From the listing below, extract every line containing "obtained".

********************

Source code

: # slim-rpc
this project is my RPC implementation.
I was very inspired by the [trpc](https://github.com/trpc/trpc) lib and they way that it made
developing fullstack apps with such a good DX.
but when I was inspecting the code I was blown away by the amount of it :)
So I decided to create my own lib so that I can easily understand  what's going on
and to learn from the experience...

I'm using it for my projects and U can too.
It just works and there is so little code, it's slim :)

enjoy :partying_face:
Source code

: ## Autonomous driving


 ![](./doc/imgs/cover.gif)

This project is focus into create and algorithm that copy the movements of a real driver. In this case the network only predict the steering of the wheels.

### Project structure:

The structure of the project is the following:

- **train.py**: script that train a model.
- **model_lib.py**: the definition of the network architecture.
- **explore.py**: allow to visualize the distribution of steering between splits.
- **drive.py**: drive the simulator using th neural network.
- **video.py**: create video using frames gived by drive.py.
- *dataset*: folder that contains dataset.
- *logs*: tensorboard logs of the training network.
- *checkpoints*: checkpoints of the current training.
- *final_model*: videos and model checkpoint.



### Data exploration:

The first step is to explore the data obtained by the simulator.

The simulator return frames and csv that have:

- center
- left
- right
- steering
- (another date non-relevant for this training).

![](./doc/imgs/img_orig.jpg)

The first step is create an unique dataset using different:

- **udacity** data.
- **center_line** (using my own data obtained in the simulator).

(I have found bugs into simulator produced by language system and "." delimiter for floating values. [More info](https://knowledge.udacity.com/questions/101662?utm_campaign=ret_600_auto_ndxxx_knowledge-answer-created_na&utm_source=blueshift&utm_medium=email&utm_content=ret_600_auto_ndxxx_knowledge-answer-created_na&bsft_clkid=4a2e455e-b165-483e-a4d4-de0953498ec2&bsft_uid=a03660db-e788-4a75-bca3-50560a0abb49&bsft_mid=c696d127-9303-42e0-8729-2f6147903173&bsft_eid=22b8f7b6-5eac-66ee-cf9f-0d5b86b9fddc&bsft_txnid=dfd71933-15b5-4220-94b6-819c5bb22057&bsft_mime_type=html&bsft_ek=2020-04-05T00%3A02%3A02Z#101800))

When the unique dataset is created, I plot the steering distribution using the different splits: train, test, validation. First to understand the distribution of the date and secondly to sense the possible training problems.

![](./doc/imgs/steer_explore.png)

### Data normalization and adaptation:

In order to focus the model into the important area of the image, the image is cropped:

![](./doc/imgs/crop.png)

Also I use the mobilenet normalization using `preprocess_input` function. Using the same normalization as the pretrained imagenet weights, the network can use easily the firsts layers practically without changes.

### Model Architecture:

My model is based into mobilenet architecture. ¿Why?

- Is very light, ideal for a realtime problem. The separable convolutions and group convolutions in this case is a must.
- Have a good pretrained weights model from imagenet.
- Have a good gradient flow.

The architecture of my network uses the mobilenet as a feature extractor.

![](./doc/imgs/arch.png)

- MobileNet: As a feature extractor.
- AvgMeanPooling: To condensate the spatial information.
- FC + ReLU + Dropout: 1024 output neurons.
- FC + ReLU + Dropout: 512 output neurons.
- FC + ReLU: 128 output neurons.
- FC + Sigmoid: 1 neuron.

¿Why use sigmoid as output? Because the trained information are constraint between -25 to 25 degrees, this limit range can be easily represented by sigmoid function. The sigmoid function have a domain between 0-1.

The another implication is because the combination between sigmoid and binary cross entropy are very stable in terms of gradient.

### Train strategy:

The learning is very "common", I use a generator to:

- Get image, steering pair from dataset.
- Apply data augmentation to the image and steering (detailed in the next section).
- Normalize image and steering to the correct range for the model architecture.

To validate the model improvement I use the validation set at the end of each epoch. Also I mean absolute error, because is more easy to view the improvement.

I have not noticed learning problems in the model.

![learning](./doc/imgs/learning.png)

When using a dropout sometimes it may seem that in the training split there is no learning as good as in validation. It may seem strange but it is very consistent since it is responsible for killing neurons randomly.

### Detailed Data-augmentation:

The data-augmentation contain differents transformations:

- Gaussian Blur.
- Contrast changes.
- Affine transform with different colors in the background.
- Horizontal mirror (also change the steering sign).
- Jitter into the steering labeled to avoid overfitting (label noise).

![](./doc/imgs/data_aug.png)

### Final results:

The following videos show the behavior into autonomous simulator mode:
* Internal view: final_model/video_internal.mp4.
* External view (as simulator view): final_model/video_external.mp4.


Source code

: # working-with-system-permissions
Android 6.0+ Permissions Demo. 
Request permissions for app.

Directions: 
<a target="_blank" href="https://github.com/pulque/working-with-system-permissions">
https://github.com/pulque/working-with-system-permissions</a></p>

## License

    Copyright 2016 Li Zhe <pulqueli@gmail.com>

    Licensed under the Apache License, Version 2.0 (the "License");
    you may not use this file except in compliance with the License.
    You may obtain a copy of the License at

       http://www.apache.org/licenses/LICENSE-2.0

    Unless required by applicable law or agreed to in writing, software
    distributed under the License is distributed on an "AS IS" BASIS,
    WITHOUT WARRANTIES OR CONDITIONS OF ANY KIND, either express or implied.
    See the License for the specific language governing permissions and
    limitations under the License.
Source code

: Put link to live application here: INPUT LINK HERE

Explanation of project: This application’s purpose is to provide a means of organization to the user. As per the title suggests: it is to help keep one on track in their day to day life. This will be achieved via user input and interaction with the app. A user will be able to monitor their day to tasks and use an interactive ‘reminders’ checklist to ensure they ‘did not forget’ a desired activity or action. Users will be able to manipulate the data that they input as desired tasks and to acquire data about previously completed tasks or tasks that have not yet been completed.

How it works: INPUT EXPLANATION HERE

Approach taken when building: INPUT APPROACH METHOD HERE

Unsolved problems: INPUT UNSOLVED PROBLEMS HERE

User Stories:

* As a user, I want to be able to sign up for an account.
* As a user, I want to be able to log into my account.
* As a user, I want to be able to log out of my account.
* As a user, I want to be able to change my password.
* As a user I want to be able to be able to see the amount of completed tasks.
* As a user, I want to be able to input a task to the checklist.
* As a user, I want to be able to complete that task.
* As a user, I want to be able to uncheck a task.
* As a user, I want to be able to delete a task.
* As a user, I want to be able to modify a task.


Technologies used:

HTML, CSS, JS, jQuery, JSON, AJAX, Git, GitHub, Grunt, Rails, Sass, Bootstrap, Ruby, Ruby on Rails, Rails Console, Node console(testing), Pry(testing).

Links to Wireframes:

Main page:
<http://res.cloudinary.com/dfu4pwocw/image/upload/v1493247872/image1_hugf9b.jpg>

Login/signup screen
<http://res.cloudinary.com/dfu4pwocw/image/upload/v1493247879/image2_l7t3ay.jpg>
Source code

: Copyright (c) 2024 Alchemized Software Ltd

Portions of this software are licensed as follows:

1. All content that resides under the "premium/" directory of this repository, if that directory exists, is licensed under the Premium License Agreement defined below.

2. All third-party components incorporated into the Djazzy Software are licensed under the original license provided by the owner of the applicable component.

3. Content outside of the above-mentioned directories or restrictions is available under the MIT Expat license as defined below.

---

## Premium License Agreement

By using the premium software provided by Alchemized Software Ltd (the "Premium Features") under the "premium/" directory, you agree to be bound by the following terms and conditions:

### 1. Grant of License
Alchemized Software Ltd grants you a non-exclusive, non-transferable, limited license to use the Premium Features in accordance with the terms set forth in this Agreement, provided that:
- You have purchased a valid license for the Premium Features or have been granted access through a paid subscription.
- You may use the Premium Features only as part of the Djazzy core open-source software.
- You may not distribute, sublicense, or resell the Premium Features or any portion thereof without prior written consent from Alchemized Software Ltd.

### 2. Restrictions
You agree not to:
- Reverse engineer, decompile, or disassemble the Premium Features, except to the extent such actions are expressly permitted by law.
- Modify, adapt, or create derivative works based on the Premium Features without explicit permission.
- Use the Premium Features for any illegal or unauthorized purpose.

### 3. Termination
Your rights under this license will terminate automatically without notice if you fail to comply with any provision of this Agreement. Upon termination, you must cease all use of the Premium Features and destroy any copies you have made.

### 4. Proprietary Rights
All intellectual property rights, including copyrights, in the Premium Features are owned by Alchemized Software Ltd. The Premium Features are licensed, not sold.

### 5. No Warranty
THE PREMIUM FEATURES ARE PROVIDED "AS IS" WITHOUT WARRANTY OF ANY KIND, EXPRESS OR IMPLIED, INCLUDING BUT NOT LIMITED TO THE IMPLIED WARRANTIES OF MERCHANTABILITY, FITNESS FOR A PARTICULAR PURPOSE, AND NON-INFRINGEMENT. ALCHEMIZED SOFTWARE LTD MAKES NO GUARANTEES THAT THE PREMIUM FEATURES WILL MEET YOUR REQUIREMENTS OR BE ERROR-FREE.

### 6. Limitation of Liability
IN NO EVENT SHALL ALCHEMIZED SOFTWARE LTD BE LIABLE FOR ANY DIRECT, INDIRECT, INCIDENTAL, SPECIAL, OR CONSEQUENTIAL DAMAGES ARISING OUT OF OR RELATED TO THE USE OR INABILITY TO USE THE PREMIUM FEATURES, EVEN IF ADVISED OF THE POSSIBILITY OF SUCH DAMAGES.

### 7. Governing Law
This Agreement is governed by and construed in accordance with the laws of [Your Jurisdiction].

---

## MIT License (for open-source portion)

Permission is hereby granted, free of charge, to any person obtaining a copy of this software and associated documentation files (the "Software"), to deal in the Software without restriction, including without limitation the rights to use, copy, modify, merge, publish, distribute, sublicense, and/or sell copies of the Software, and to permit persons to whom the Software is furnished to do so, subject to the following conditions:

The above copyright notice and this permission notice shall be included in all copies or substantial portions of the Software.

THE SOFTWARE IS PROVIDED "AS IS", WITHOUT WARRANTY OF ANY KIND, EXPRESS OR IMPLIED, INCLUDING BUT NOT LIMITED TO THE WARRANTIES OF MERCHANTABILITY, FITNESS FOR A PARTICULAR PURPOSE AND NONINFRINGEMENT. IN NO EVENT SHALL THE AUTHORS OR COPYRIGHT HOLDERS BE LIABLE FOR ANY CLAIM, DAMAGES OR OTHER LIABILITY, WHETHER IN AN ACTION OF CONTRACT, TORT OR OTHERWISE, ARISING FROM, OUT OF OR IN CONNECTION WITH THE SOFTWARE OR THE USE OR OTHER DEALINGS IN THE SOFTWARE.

********************

* PROBLEM SOLUTION
The first step is to explore the data obtained by the simulator.
- **center_line** (using my own data obtained in the simulator).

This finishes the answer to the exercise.